A more in-depth history lesson

In 2007 an additional £675 million was diverted from National Lottery good causes to pay for infrastructure on the Olympic Park. £425 million of this would otherwise have been distributed by the Big Lottery Fund, mostly to small charities and community groups doing crucial work across the country. Instead, those groups went without vital funding during a period of severe recession and drastic cuts in public spending.

At the time there was significant opposition from the voluntary sector and many MPs to the decision. As a result the then Olympics Minister, Tessa Jowell, promised that the money would be paid back after the Olympics from the proceeds of assets sales. She agreed a Memorandum of Understanding with the then Mayor of London, Ken Livingstone, to agree how the funds would be repaid.

The Conservative-led coalition government amended and formalised the repayment agreement, which has since been reaffirmed by the successive Conservative governments. However, we have been repeatedly told that the money may not come back in full until the 2030s – which we find totally unacceptable.

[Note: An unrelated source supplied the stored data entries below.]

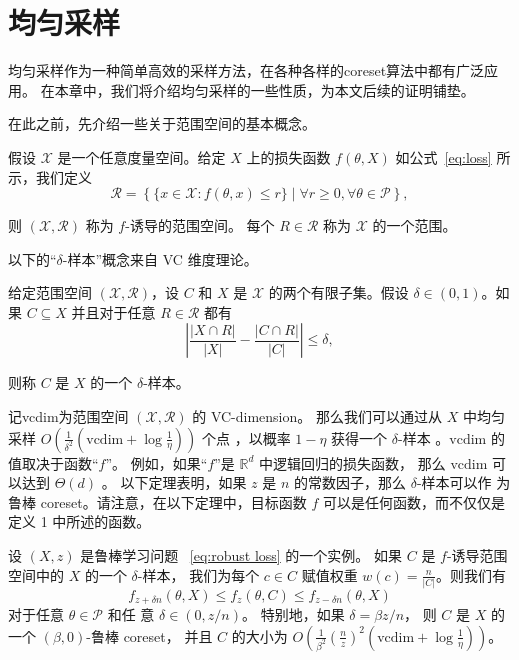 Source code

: \chapter{均匀采样}

均匀采样作为一种简单高效的采样方法，在各种各样的coreset算法中都有广泛应用。
在本章中，我们将介绍均匀采样的一些性质，为本文后续的证明铺垫。

在此之前，先介绍一些关于范围空间的基本概念。

\begin{definition}[f-诱导的范围空间]
    假设 $\mathcal{X}$ 是一个任意度量空间。给定 $X$ 上的损失函数 $f(\theta, X)$ 如公式~\eqref{eq:loss} 所示，我们定义
    \begin{equation}
    \mathcal{R} = \left\{ \{ x \in \mathcal{X} : f(\theta, x) \leq r \} \mid \forall r \geq 0, \forall \theta \in \mathcal{P} \right\},
    \end{equation}

则 $(\mathcal{X}, \mathcal{R})$ 称为 $f$-诱导的范围空间。
每个 $R \in \mathcal{R}$ 称为 $\mathcal{X}$ 的一个范围。

\end{definition}

以下的“$\delta$-样本”概念来自 VC 维度理论。

给定范围空间 $(\mathcal{X}, \mathcal{R})$，设 $C$ 和 $X$ 是 $\mathcal{X}$ 的两个有限子集。假设 $\delta \in (0, 1)$。如果 $C \subseteq X$ 并且对于任意 $R \in \mathcal{R}$ 都有
\begin{equation}
\left| \frac{|X \cap R|}{|X|} - \frac{|C \cap R|}{|C|} \right| \leq \delta,
\end{equation}

则称 $C$ 是 $X$ 的一个 $\delta$-样本。

记vcdim为范围空间 $(\mathcal{X}, \mathcal{R})$ 的 VC-dimension。
那么我们可以通过从 $X$ 中均匀采样 $O\left(\frac{1}{\delta^2} \left(\text{vcdim} + \log \frac{1}{\eta}\right)\right)$ 个点
，以概率 $1 - \eta$ 获得一个 $\delta$-样本 \citep{LLS01}。$\text{vcdim}$ 的值取决于函数“$f$”。
例如，如果“$f$”是 $\mathbb{R}^d$ 中逻辑回归的损失函数，
那么 $\text{vcdim}$ 可以达到 $\Theta(d)$ \citep{MSSW18}。
以下定理表明，如果 $z$ 是 $n$ 的常数因子，那么 $\delta$-样本可以作
为鲁棒 coreset。请注意，在以下定理中，目标函数 $f$ 可以是任何函数，而不仅仅是定义 1 中所述的函数。

\begin{theorem}
    设 $(X, z)$ 是鲁棒学习问题 ~\eqref{eq:robust loss} 的一个实例。
    如果 $C$ 是 $f$-诱导范围空间中的 $X$ 的一个 $\delta$-样本，
    我们为每个 $c \in C$ 赋值权重 $w(c) = \frac{n}{|C|}$。则我们有
    \begin{equation*}
    f_{z+\delta n}(\theta, X) \leq f_z(\theta, C) \leq f_{z-\delta n}(\theta, X)
    \end{equation*}
    对于任意 $\theta \in \mathcal{P}$ 和任
    意 $\delta \in (0, z/n)$。
    特别地，如果 $\delta = \beta z / n$，
    则 $C$ 是 $X$ 的一个 $(\beta, 0)$-鲁棒 coreset，
    并且 $C$ 的大小为 $O\left(\frac{1}{\beta^2}\left(\frac{n}{z}\right)^2\left(\text{vcdim} + \log \frac{1}{\eta}\right)\right)$。
\end{theorem}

As shadow Minister for Culture Media and Sport, Theresa May strongly opposed government interference in the Lottery funds, saying before the raid that ‘every pound that the government choose to snaffle in that way is a pound that cannot go to help community groups.’ But despite repeated letters to her and other ministers, the government is still dragging its heels on paying back the Lottery good causes.

The LLDC (London Legacy Development Corporation) now owns the assets, but so far, little has been sold off to reimburse the Lottery – and of course, the Olympic stadium has been signed over to West Ham, one of the richest football clubs in the world, paying a mere £2.5 million a year on a 99-year lease.

We believe that a solution could be reached that would not negatively impact the government balance sheet by taking on the role of creditor and paying back charities now against the future sale of Olympic assets.

Charities and community groups across the UK need this money now, not in twenty years. £425 million would enable up to 42,000 charities to improve the lives of millions of people.

What has the campaign achieved so far?

We’ve gained the support of almost 4,000 individuals and charities and generated national media coverage. MPs and MSPs have supported our call for a refund through Early Day Motions and Parliamentary Questions, holding the government to account its repayment schedule.

In October 2015, a credible leak suggested that the then Chancellor was threatening to raid yet another £320m from the Big Lottery in the autumn Spending Review. DSC and other leading charities campaigned in the final weeks before the review to avert this crisis, culminating in the Chancellor announcing in his statement that the Big Lottery Fund would be protected. We’re determined to keep the pressure up to make sure this cannot happen again.